Green's plan to eliminate food and medicine tax may not have a clear path

Hawaii Gov. Josh Green's plan to end the state's excise tax on food and medicine is not out of the realm of possibility, but it won't be easy, the executive director president of the Tax Foundation of Hawaii said.

The governor proposed eliminating the taxes during his inaugural address, saying it would "make Hawaii affordable for those struggling to survive from paycheck to paycheck."

Lawmakers have not indicated if they back Green's plan.

"Lawmakers and special interests for a long time have been used to a certain amount of revenue, so making do with less will be difficult," Tom Yamachika, president of the Tax Foundation of Hawaii, told The Center Square. "Spending will have to be reined in."

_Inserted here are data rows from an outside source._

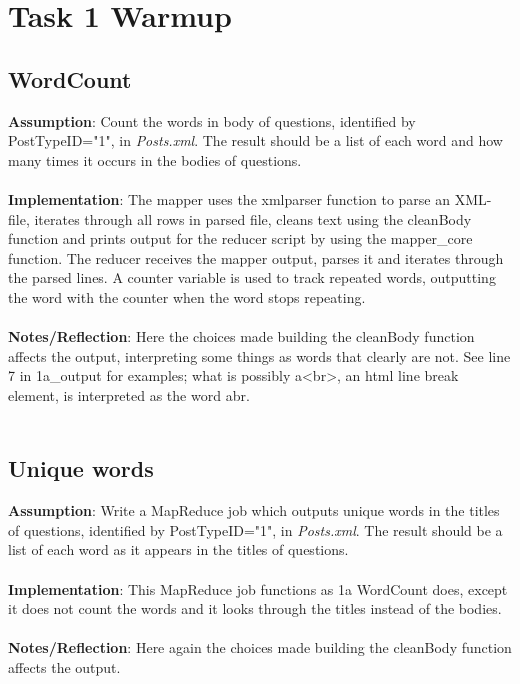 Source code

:\documentclass[fleqn,10pt]{wlscirep}
\begin{document}
\section{Task 1 Warmup}
\subsection{WordCount}
\textbf{Assumption}: Count the words in body of questions, identified by PostTypeID="1", in \textit{Posts.xml}. The result should be a list of each word and how many times it occurs in the bodies of questions. \\ \\
\textbf{Implementation}: The mapper uses the xmlparser function to parse an XML-file, iterates through all rows in parsed file, cleans text using the cleanBody function and prints output for the reducer script by using the mapper\_core function.
The reducer receives the mapper output, parses it and iterates through the parsed lines. A counter variable is used to track repeated words, outputting the word with the counter when the word stops repeating. \\ \\
\textbf{Notes/Reflection}: Here the choices made building the cleanBody function affects the output, interpreting some things as words that clearly are not. See line 7 in 1a\_output for examples; what is possibly a<br>, an html line break element, is interpreted as the word abr. \\ \\



\subsection{Unique words}
\textbf{Assumption}: Write a MapReduce job which outputs unique words in the titles of questions, identified by PostTypeID="1", in \textit{Posts.xml}. The result should be a list of each word as it appears in the titles of questions. \\ \\
\textbf{Implementation}: This MapReduce job functions as 1a WordCount does, except it does not count the words and it looks through the titles instead of the bodies. \\ \\
\textbf{Notes/Reflection}: Here again the choices made building the cleanBody function affects the output.

\end{document}

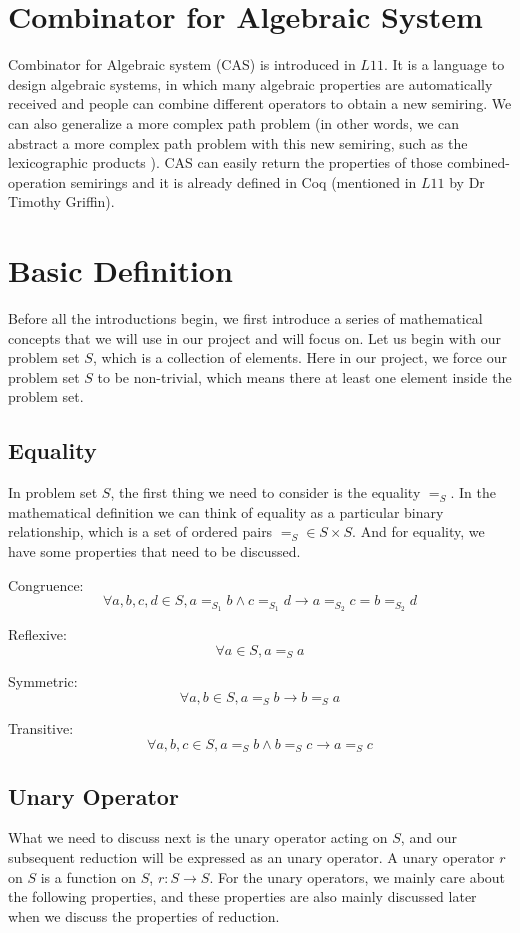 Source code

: \documentclass[a4paper,12pt,twoside,openright]{report}
\newcommand{\e}[2]{
\begin{equation}
  \label{#1} 
  #2
\end{equation}
}
\begin{document}
\section{Combinator for Algebraic System}
Combinator for Algebraic system (CAS)\cite{griffin_metarouting_2005} is introduced in $L11$. It is a language to design algebraic systems, in which many algebraic properties are automatically received and people can combine different operators to obtain a new semiring\cite{griffin_metarouting_2005}. We can also generalize a more complex path problem (in other words, we can abstract a more complex path problem with this new semiring, such as the lexicographic products \cite{gurney_lexicographic_2007}). CAS can easily return the properties of those combined-operation semirings and it is already defined in Coq\cite{Coq} (mentioned in $L11$ by Dr Timothy Griffin).

\section{Basic Definition}
Before all the introductions begin, we first introduce a series of mathematical concepts that we will use in our project and will focus on. 
Let us begin with our problem set $S$, which is a collection of elements. Here in our project, we force our problem set $S$ to be non-trivial, which means there at least one element inside the problem set.

\subsection{Equality}
In problem set $S$, the first thing we need to consider is the equality $=_S$. 
In the mathematical definition we can think of equality as a particular binary relationship, which is a set of ordered pairs $=_S \in S \times S$. And for equality, we have some properties that need to be discussed. 

Congruence: \e{def:eq:congruence}{\forall a,b,c,d \in S, a =_{S_1} b \wedge c =_{S_1} d \rightarrow a =_{S_2} c = b =_{S_2} d}
Reflexive: \e{def:eq:reflexive}{\forall a \in S, a =_S a}
Symmetric: \e{def:eq:symmetric}{\forall a,b \in S, a =_S b \rightarrow b =_S a}
Transitive: \e{def:eq:transitive}{\forall a,b,c \in S, a =_S b \wedge b=_S c \rightarrow a =_S c}

\subsection{Unary Operator}
What we need to discuss next is the unary operator acting on $S$, and our subsequent reduction will be expressed as an unary operator. A unary operator $r$ on $S$ is a function on $S$, $r : S \rightarrow S$. 
For the unary operators, we mainly care about the following properties, and these properties are also mainly discussed later when we discuss the properties of reduction.
\end{document}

House Speaker Scott Saiki and Senate President Ronald D. Kouchi did not return messages to The Center Square seeking comment. The Legislature convenes for its 2023 session on Jan. 18.

The lawmakers' silence does not mean the proposal has no hope, Yamachika said.

"At this point, legislative leaders have not weighed in denouncing the proposals, so there is a chance of passage," Yamachika said. "The likelihood of passage will be made clearer once the session convenes and continues."

Low-income families do have some tax breaks already on the books, according to Yamachika.

The refundable food/excise tax credit was the most used in 2020, according to a report by the Hawaii Department of Taxation. The credit is available to taxpayers who have lived in Hawaii for at least nine months and were not in jail or prison for the entire year.

Residents who made less than $50,000 annually and filed married, head of household or widower are eligible for the food tax credit. The eligibility cap for single filers is $30,000. Nearly 34%, or 29.6 million Hawaii taxpayers, used the credit in 2020, up from 28.35 million in 2022.

Hawaii's earned income tax credit expires this year as it was not renewed by the Legislature this year. Families can claim what is equal to 20% of their federal counterparts. The tax credit was the second most popular for the 2020 tax year, with 64,430 filers claiming it. The state doled out $21.1 million, in earned income tax claims in 2020 and $18.1 million in tax year 2019, according to the report.

Other tax credits include one for low-income renters who have an adjusted gross income of less than $30,000 annually and a credit for parents who purchase a new child passenger restraint system during the tax year, according to the Hawaii Department of Taxation.